How 3-D Secure System Works

Instead of going for the conventional methods, people choose more laxative and easy ways to route actions right from exchanging text to exchanging money.

As network technology advanced in earlier years, users build up the trust over web-sites stability and adopted wire transfer of money since it is a more comfortable method of transaction. But like all good things, the comfort comes with a cost. The darker side of online transactions is that if not done securely, the financial information can be misused, leaving a person bankrupt.To cope up with these advanced hacks of network data, 3-D secure system for password was introduced.

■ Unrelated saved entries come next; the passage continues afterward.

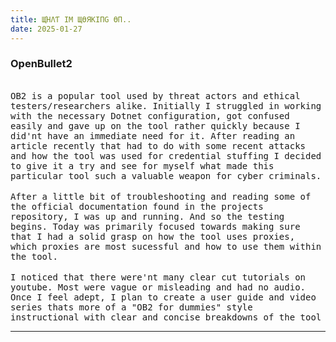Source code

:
 ```yaml
---
title: ЩΉΛƬ IM ЩӨЯKIПG ӨП..
date: 2025-01-27
---
```


### OpenBullet2 
<no shade> 
<br> 
<tt>OB2 is a popular tool used by threat actors and ethical testers/researchers alike. Initially I struggled in working with the necessary Dotnet configuration, got confused easily and gave up on the tool rather quickly because I did'nt have an immediate need for it. After reading an article recently that had to do with some recent attacks and how the tool was used for credential stuffing I decided to give it a try and see for myself what made this particular tool such a valuable weapon for cyber criminals.</tt><br>
<br>
<tt>After a little bit of troubleshooting and reading some of the official documentation found in the projects repository, I was up and running. And so the testing begins. Today was primarily focused towards making sure that I had a solid grasp on how the tool uses proxies, which proxies are most sucessful and how to use them within the tool.</tt><br>
<br>
<tt>I noticed that there were'nt many clear cut tutorials on youtube. Most were vague or misleading and had no audio. Once I feel adept, I plan to create a user guide and video series thats more of a "OB2 for dummies" style instructional with clear and concise breakdowns of the tool</tt><br>
<hr noshade>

3-D secure is an e-commerce application for payment system, like the one used in airline reservation systems, and an XML based protocol for implementing better security on transactions made using credit and debit cards. 3-D stands for three domains, which forms a 3-D secure password and forms an authorization process:

• Acquirer domain: represents the merchant and the bank, to which the money is paid.
• Issuer Domain: the bank which issues the card, used for transaction.
• Interoperability Domain: it is the infrastructure provided by the credit card scheme to support 3-D secure protocol.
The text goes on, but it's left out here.